Supplied material -
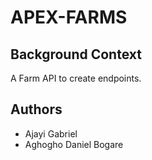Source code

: # APEX-FARMS
## Background Context
A Farm API to create endpoints.

## Authors
- Ajayi Gabriel
- Aghogho Daniel Bogare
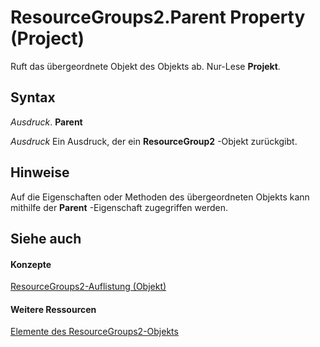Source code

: 
# ResourceGroups2.Parent Property (Project)

Ruft das übergeordnete Objekt des Objekts ab. Nur-Lese  **Projekt**.


## Syntax

 _Ausdruck_. **Parent**

 _Ausdruck_ Ein Ausdruck, der ein **ResourceGroup2** -Objekt zurückgibt.


## Hinweise

Auf die Eigenschaften oder Methoden des übergeordneten Objekts kann mithilfe der  **Parent** -Eigenschaft zugegriffen werden.


## Siehe auch


#### Konzepte


[ResourceGroups2-Auflistung (Objekt)](b1328c39-42bc-4e9b-e268-1f308cd7ebb1.md)
#### Weitere Ressourcen


[Elemente des ResourceGroups2-Objekts](http://msdn.microsoft.com/library/4879dc19-4fc4-1975-9f92-515a312661b4%28Office.15%29.aspx)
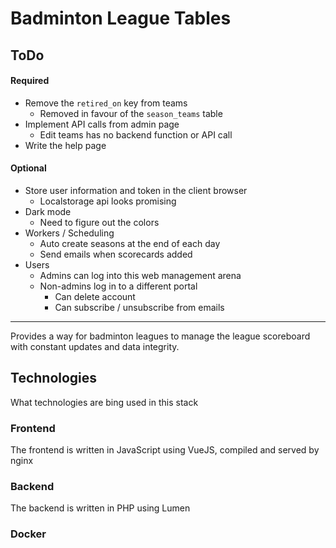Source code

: # Badminton League Tables

## ToDo
#### Required
- Remove the `retired_on` key from teams
  - Removed in favour of the `season_teams` table
- Implement API calls from admin page
  - Edit teams has no backend function or API call
- Write the help page  
  
#### Optional
- Store user information and token in the client browser
  - Localstorage api looks promising
- Dark mode 
  - Need to figure out the colors
- Workers / Scheduling
  - Auto create seasons at the end of each day
  - Send emails when scorecards added
- Users
  - Admins can log into this web management arena
  - Non-admins log in to a different portal 
    - Can delete account
    - Can subscribe / unsubscribe from emails
  
---

Provides a way for badminton leagues to manage the league scoreboard
with constant updates and data integrity.

## Technologies
What technologies are bing used in this stack

### Frontend
The frontend is written in JavaScript using VueJS, compiled and served by nginx

### Backend
The backend is written in PHP using Lumen

### Docker
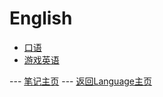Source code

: # English
* [口语](spoken__language/Oral_English_Practice.md)
* [游戏英语](game_english/GAME_ENGLISH.md)


--- [笔记主页](../../README.md) --- [返回Language主页](../LANGUAGE.md)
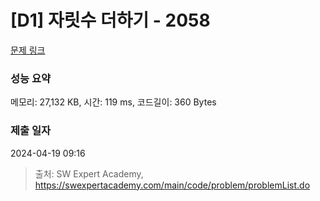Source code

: # [D1] 자릿수 더하기 - 2058 

[문제 링크](https://swexpertacademy.com/main/code/problem/problemDetail.do?contestProbId=AV5QPRjqA10DFAUq) 

### 성능 요약

메모리: 27,132 KB, 시간: 119 ms, 코드길이: 360 Bytes

### 제출 일자

2024-04-19 09:16



> 출처: SW Expert Academy, https://swexpertacademy.com/main/code/problem/problemList.do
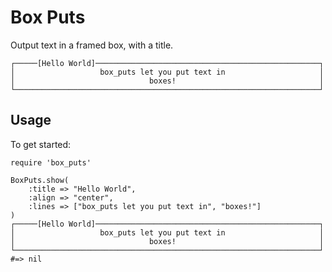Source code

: Box Puts
========

Output text in a framed box, with a title.

		
	┌─────[Hello World]──────────────────────────────────────────────────┐
	│                   box_puts let you put text in                     │
	│                              boxes!                                │
	└────────────────────────────────────────────────────────────────────┘


Usage
-----

To get started:

	require 'box_puts'

	BoxPuts.show(
		:title => "Hello World",
		:align => "center",
		:lines => ["box_puts let you put text in", "boxes!"]
	)
	┌─────[Hello World]──────────────────────────────────────────────────┐
	│                   box_puts let you put text in                     │
	│                              boxes!                                │
	└────────────────────────────────────────────────────────────────────┘
	#=> nil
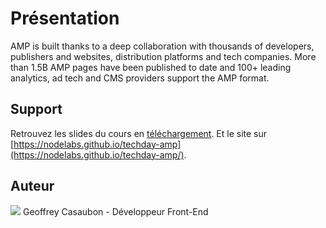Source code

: # Présentation

AMP is built thanks to a deep collaboration with thousands of developers, publishers and websites, distribution platforms and tech companies. More than 1.5B AMP pages have been published to date and 100+ leading analytics, ad tech and CMS providers support the AMP format.

## Support

Retrouvez les slides du cours en [téléchargement](https://nodelabs.github.io/techday-amp/_supports/slides.pptx).
Et le site sur [https://nodelabs.github.io/techday-amp](https://nodelabs.github.io/techday-amp/).

## Auteur

<div class="authors">
 <div class="authors-badge">
   <img src="https://media-exp2.licdn.com/mpr/mpr/shrinknp_400_400/AAEAAQAAAAAAAAh_AAAAJDgwYWNiNjExLThlYTEtNDA1Yy1hNDFjLTI5NmY1MjRjZTU2MA.jpg">
    Geoffrey Casaubon - Développeur Front-End
   </div>
</div>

Work instruction - Everything in the entries above should be returned exactly, apart from the pictures.

Your solution -
Source code

: # APEX-FARMS
## Background Context
A Farm API to create endpoints.

## Authors
- Ajayi Gabriel
- Aghogho Daniel Bogare
Source code

: 
# ResourceGroups2.Parent Property (Project)

Ruft das übergeordnete Objekt des Objekts ab. Nur-Lese  **Projekt**.


## Syntax

 _Ausdruck_. **Parent**

 _Ausdruck_ Ein Ausdruck, der ein **ResourceGroup2** -Objekt zurückgibt.


## Hinweise

Auf die Eigenschaften oder Methoden des übergeordneten Objekts kann mithilfe der  **Parent** -Eigenschaft zugegriffen werden.


## Siehe auch


#### Konzepte


[ResourceGroups2-Auflistung (Objekt)](b1328c39-42bc-4e9b-e268-1f308cd7ebb1.md)
#### Weitere Ressourcen


[Elemente des ResourceGroups2-Objekts](http://msdn.microsoft.com/library/4879dc19-4fc4-1975-9f92-515a312661b4%28Office.15%29.aspx)
Source code

: # Badminton League Tables

## ToDo
#### Required
- Remove the `retired_on` key from teams
  - Removed in favour of the `season_teams` table
- Implement API calls from admin page
  - Edit teams has no backend function or API call
- Write the help page  
  
#### Optional
- Store user information and token in the client browser
  - Localstorage api looks promising
- Dark mode 
  - Need to figure out the colors
- Workers / Scheduling
  - Auto create seasons at the end of each day
  - Send emails when scorecards added
- Users
  - Admins can log into this web management arena
  - Non-admins log in to a different portal 
    - Can delete account
    - Can subscribe / unsubscribe from emails
  
---

Provides a way for badminton leagues to manage the league scoreboard
with constant updates and data integrity.

## Technologies
What technologies are bing used in this stack

### Frontend
The frontend is written in JavaScript using VueJS, compiled and served by nginx

### Backend
The backend is written in PHP using Lumen

### Docker
Source code

: # English
* [口语](spoken__language/Oral_English_Practice.md)
* [游戏英语](game_english/GAME_ENGLISH.md)


--- [笔记主页](../../README.md) --- [返回Language主页](../LANGUAGE.md)
Source code

: # [D1] 자릿수 더하기 - 2058 

[문제 링크](https://swexpertacademy.com/main/code/problem/problemDetail.do?contestProbId=AV5QPRjqA10DFAUq) 

### 성능 요약

메모리: 27,132 KB, 시간: 119 ms, 코드길이: 360 Bytes

### 제출 일자

2024-04-19 09:16



> 출처: SW Expert Academy, https://swexpertacademy.com/main/code/problem/problemList.do
Source code

: Box Puts
========

Output text in a framed box, with a title.

		
	┌─────[Hello World]──────────────────────────────────────────────────┐
	│                   box_puts let you put text in                     │
	│                              boxes!                                │
	└────────────────────────────────────────────────────────────────────┘


Usage
-----

To get started:

	require 'box_puts'

	BoxPuts.show(
		:title => "Hello World",
		:align => "center",
		:lines => ["box_puts let you put text in", "boxes!"]
	)
	┌─────[Hello World]──────────────────────────────────────────────────┐
	│                   box_puts let you put text in                     │
	│                              boxes!                                │
	└────────────────────────────────────────────────────────────────────┘
	#=> nil
Source code

: # Présentation

AMP is built thanks to a deep collaboration with thousands of developers, publishers and websites, distribution platforms and tech companies. More than 1.5B AMP pages have been published to date and 100+ leading analytics, ad tech and CMS providers support the AMP format.

## Support

Retrouvez les slides du cours en [téléchargement](https://nodelabs.github.io/techday-amp/_supports/slides.pptx).
Et le site sur [https://nodelabs.github.io/techday-amp](https://nodelabs.github.io/techday-amp/).

## Auteur

<div class="authors">
 <div class="authors-badge">
   <img src="https://media-exp2.licdn.com/mpr/mpr/shrinknp_400_400/AAEAAQAAAAAAAAh_AAAAJDgwYWNiNjExLThlYTEtNDA1Yy1hNDFjLTI5NmY1MjRjZTU2MA.jpg">
    Geoffrey Casaubon - Développeur Front-End
   </div>
</div>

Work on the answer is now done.